I am sure you are wondering how I am going to pull this recipe off. I mean the four ingredients in the title are all delicious options… by themselves… But combining them? That’s just madness.
Well then, welcome to my mad world or, shall I say, kitchen? Either way, I oddly recall making this recipe this past fall while I was on my contest prep diet where I closely abided by a strict diet. Knowing my allotted macros and which ‘clean’ ingredients I could work with, I came up with this dish.

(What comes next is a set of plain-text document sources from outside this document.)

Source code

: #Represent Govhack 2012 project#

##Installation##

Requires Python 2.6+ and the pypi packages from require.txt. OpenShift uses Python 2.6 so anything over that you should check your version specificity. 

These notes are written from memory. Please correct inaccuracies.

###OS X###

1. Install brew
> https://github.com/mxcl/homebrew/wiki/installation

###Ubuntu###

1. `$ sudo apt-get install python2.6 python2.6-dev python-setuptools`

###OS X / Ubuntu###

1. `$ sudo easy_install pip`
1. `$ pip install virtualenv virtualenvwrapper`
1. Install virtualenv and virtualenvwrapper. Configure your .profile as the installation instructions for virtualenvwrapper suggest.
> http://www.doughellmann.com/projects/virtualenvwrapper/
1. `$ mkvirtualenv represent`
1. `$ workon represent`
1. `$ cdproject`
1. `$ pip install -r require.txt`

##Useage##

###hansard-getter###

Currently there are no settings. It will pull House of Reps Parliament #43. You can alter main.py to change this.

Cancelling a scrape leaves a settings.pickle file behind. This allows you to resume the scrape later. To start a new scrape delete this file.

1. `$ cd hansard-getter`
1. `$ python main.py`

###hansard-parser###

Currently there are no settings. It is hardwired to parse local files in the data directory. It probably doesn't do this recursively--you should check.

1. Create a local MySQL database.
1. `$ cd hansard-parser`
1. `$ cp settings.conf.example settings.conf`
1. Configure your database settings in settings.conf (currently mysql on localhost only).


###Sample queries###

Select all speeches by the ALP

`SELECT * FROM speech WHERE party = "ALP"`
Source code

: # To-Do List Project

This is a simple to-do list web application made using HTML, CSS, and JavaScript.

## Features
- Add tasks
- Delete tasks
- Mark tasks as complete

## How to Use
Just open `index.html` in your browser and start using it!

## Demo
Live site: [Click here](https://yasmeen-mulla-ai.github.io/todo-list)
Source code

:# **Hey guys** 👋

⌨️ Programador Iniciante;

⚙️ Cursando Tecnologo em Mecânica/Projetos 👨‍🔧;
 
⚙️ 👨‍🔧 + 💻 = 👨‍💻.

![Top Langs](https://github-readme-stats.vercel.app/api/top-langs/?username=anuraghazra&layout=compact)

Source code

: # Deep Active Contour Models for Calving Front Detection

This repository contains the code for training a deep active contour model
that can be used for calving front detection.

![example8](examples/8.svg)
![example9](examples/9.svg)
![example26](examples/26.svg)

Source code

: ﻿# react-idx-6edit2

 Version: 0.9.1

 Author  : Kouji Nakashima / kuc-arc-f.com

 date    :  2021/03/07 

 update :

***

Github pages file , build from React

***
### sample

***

This is a very well-rounded breakfast that is packed with 20 grams of protein, 21g of carbs, and 7g of fat . It’s yet another new way to eat your eggs. Whether you eat this as breakfast in the morning, or as a warm treat in the evening, I can guarantee it will help curb your sweet tooth, fill (and trim) your tummy and fuel your muscles.
Almond Butter Pumpkin Apple Eggs
- 4 Egg whites
- ½ apple (diced, my favorite is always honey crisp)
- ¼ cup Pumpkin puree
- 1 tbsp Almond Butter
- 1 tbsp Almond milk (unsweetened)
- 1/4 tsp Pumpkin spice
- 1/4 tsp Cinnamon
- 1/8 tsp Ground ginger
- 2-3 drops Liquid Stevia (or honey)
Whisk egg whites in bowl. Microwave for 1.5 minutes or until almost done.
Remove from microwave and stir in the remaining ingredients. Microwave for 30-60 seconds.
Let cool slightly so you don’t scold your mouth (like I did), and enjoy!